» **Input records**

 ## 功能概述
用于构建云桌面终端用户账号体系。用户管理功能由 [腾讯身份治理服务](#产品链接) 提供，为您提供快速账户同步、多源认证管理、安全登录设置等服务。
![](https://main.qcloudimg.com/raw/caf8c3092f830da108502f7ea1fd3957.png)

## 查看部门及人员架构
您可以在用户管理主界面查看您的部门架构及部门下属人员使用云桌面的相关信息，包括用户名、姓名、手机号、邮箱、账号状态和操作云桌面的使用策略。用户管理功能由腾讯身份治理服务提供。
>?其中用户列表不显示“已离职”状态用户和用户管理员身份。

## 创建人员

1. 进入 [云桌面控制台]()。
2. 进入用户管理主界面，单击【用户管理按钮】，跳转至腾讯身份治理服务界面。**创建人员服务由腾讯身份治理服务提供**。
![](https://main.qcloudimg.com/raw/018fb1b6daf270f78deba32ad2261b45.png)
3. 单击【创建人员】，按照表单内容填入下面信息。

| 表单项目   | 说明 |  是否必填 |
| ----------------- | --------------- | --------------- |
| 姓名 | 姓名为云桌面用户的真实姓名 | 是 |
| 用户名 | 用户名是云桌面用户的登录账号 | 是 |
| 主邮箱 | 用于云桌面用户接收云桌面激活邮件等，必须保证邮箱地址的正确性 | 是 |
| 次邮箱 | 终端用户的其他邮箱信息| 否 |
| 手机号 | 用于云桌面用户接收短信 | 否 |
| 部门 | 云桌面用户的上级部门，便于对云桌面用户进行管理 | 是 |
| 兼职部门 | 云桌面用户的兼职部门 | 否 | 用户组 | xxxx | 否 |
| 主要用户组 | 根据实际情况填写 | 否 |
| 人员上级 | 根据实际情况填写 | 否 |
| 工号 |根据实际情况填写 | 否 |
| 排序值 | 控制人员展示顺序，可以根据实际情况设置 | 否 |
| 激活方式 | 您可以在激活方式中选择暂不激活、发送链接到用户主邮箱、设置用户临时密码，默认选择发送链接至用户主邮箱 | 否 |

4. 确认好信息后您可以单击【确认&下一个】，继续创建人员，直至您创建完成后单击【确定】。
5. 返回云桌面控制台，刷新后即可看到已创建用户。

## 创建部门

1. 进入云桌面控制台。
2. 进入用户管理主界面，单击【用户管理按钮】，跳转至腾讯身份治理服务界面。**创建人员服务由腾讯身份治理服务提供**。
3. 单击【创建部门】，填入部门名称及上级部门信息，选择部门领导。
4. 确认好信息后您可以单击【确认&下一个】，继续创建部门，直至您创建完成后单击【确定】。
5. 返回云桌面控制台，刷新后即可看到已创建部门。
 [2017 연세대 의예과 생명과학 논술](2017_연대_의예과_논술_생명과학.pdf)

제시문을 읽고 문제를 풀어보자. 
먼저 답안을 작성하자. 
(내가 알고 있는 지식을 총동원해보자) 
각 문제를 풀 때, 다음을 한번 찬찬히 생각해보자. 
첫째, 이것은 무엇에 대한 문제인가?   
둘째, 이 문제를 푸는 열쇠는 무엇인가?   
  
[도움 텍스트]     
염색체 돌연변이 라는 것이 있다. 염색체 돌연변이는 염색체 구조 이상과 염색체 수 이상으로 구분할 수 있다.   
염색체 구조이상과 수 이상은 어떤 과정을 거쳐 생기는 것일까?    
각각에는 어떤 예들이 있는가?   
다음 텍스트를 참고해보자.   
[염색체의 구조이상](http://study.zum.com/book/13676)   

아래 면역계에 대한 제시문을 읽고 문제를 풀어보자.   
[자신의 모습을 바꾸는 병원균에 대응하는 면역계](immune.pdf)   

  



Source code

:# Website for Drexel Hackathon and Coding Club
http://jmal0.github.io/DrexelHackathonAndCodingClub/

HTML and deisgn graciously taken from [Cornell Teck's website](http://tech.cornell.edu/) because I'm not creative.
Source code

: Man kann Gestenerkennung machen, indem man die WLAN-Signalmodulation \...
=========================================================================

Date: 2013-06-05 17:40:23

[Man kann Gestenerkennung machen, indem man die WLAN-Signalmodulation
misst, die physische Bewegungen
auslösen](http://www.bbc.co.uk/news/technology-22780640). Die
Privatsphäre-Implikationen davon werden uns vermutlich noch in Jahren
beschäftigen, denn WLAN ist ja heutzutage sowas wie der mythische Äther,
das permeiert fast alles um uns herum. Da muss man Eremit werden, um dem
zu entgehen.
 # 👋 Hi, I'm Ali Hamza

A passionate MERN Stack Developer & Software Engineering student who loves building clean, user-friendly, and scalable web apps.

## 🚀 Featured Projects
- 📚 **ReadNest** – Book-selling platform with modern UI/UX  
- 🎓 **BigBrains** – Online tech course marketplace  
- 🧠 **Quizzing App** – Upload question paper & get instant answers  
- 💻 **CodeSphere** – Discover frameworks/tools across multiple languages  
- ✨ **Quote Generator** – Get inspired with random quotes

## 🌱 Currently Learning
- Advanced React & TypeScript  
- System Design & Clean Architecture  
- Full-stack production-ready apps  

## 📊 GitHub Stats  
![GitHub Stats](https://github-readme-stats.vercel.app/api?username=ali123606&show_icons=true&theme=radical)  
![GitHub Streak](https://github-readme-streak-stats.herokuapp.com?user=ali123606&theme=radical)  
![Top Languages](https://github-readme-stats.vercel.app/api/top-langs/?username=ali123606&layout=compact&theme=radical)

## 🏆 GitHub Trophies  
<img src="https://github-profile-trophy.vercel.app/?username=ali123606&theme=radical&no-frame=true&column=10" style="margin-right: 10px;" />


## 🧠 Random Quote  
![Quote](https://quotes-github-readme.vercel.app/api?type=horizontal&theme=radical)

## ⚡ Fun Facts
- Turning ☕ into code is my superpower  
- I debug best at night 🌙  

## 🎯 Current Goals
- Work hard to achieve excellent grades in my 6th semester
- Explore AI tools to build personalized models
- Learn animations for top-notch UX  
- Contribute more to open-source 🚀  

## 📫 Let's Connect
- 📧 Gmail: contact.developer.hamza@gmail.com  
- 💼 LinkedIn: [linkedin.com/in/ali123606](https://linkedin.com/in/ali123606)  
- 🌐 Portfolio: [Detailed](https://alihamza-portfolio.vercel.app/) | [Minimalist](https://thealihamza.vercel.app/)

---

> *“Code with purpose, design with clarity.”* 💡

» **Task to complete**
The records above should be repeated exactly. Print them all.

» **Solution to this task**
 ## 功能概述
用于构建云桌面终端用户账号体系。用户管理功能由 [腾讯身份治理服务](#产品链接) 提供，为您提供快速账户同步、多源认证管理、安全登录设置等服务。
![](https://main.qcloudimg.com/raw/caf8c3092f830da108502f7ea1fd3957.png)

## 查看部门及人员架构
您可以在用户管理主界面查看您的部门架构及部门下属人员使用云桌面的相关信息，包括用户名、姓名、手机号、邮箱、账号状态和操作云桌面的使用策略。用户管理功能由腾讯身份治理服务提供。
>?其中用户列表不显示“已离职”状态用户和用户管理员身份。

## 创建人员

1. 进入 [云桌面控制台]()。
2. 进入用户管理主界面，单击【用户管理按钮】，跳转至腾讯身份治理服务界面。**创建人员服务由腾讯身份治理服务提供**。
![](https://main.qcloudimg.com/raw/018fb1b6daf270f78deba32ad2261b45.png)
3. 单击【创建人员】，按照表单内容填入下面信息。

| 表单项目   | 说明 |  是否必填 |
| ----------------- | --------------- | --------------- |
| 姓名 | 姓名为云桌面用户的真实姓名 | 是 |
| 用户名 | 用户名是云桌面用户的登录账号 | 是 |
| 主邮箱 | 用于云桌面用户接收云桌面激活邮件等，必须保证邮箱地址的正确性 | 是 |
| 次邮箱 | 终端用户的其他邮箱信息| 否 |
| 手机号 | 用于云桌面用户接收短信 | 否 |
| 部门 | 云桌面用户的上级部门，便于对云桌面用户进行管理 | 是 |
| 兼职部门 | 云桌面用户的兼职部门 | 否 | 用户组 | xxxx | 否 |
| 主要用户组 | 根据实际情况填写 | 否 |
| 人员上级 | 根据实际情况填写 | 否 |
| 工号 |根据实际情况填写 | 否 |
| 排序值 | 控制人员展示顺序，可以根据实际情况设置 | 否 |
| 激活方式 | 您可以在激活方式中选择暂不激活、发送链接到用户主邮箱、设置用户临时密码，默认选择发送链接至用户主邮箱 | 否 |

4. 确认好信息后您可以单击【确认&下一个】，继续创建人员，直至您创建完成后单击【确定】。
5. 返回云桌面控制台，刷新后即可看到已创建用户。

## 创建部门

1. 进入云桌面控制台。
2. 进入用户管理主界面，单击【用户管理按钮】，跳转至腾讯身份治理服务界面。**创建人员服务由腾讯身份治理服务提供**。
3. 单击【创建部门】，填入部门名称及上级部门信息，选择部门领导。
4. 确认好信息后您可以单击【确认&下一个】，继续创建部门，直至您创建完成后单击【确定】。
5. 返回云桌面控制台，刷新后即可看到已创建部门。
 [2017 연세대 의예과 생명과학 논술](2017_연대_의예과_논술_생명과학.pdf)

제시문을 읽고 문제를 풀어보자. 
먼저 답안을 작성하자. 
(내가 알고 있는 지식을 총동원해보자) 
각 문제를 풀 때, 다음을 한번 찬찬히 생각해보자. 
첫째, 이것은 무엇에 대한 문제인가?   
둘째, 이 문제를 푸는 열쇠는 무엇인가?   
  
[도움 텍스트]     
염색체 돌연변이 라는 것이 있다. 염색체 돌연변이는 염색체 구조 이상과 염색체 수 이상으로 구분할 수 있다.   
염색체 구조이상과 수 이상은 어떤 과정을 거쳐 생기는 것일까?    
각각에는 어떤 예들이 있는가?   
다음 텍스트를 참고해보자.   
[염색체의 구조이상](http://study.zum.com/book/13676)   

아래 면역계에 대한 제시문을 읽고 문제를 풀어보자.   
[자신의 모습을 바꾸는 병원균에 대응하는 면역계](immune.pdf)   

  



Source code

:# Website for Drexel Hackathon and Coding Club
http://jmal0.github.io/DrexelHackathonAndCodingClub/

HTML and deisgn graciously taken from [Cornell Teck's website](http://tech.cornell.edu/) because I'm not creative.
Source code

: Man kann Gestenerkennung machen, indem man die WLAN-Signalmodulation \...
=========================================================================

Date: 2013-06-05 17:40:23

[Man kann Gestenerkennung machen, indem man die WLAN-Signalmodulation
misst, die physische Bewegungen
auslösen](http://www.bbc.co.uk/news/technology-22780640). Die
Privatsphäre-Implikationen davon werden uns vermutlich noch in Jahren
beschäftigen, denn WLAN ist ja heutzutage sowas wie der mythische Äther,
das permeiert fast alles um uns herum. Da muss man Eremit werden, um dem
zu entgehen.
 # 👋 Hi, I'm Ali Hamza

A passionate MERN Stack Developer & Software Engineering student who loves building clean, user-friendly, and scalable web apps.

## 🚀 Featured Projects
- 📚 **ReadNest** – Book-selling platform with modern UI/UX  
- 🎓 **BigBrains** – Online tech course marketplace  
- 🧠 **Quizzing App** – Upload question paper & get instant answers  
- 💻 **CodeSphere** – Discover frameworks/tools across multiple languages  
- ✨ **Quote Generator** – Get inspired with random quotes

## 🌱 Currently Learning
- Advanced React & TypeScript  
- System Design & Clean Architecture  
- Full-stack production-ready apps  

## 📊 GitHub Stats  
![GitHub Stats](https://github-readme-stats.vercel.app/api?username=ali123606&show_icons=true&theme=radical)  
![GitHub Streak](https://github-readme-streak-stats.herokuapp.com?user=ali123606&theme=radical)  
![Top Languages](https://github-readme-stats.vercel.app/api/top-langs/?username=ali123606&layout=compact&theme=radical)

## 🏆 GitHub Trophies  
<img src="https://github-profile-trophy.vercel.app/?username=ali123606&theme=radical&no-frame=true&column=10" style="margin-right: 10px;" />


## 🧠 Random Quote  
![Quote](https://quotes-github-readme.vercel.app/api?type=horizontal&theme=radical)

## ⚡ Fun Facts
- Turning ☕ into code is my superpower  
- I debug best at night 🌙  

## 🎯 Current Goals
- Work hard to achieve excellent grades in my 6th semester
- Explore AI tools to build personalized models
- Learn animations for top-notch UX  
- Contribute more to open-source 🚀  

## 📫 Let's Connect
- 📧 Gmail: contact.developer.hamza@gmail.com  
- 💼 LinkedIn: [linkedin.com/in/ali123606](https://linkedin.com/in/ali123606)  
- 🌐 Portfolio: [Detailed](https://alihamza-portfolio.vercel.app/) | [Minimalist](https://thealihamza.vercel.app/)

---

> *“Code with purpose, design with clarity.”* 💡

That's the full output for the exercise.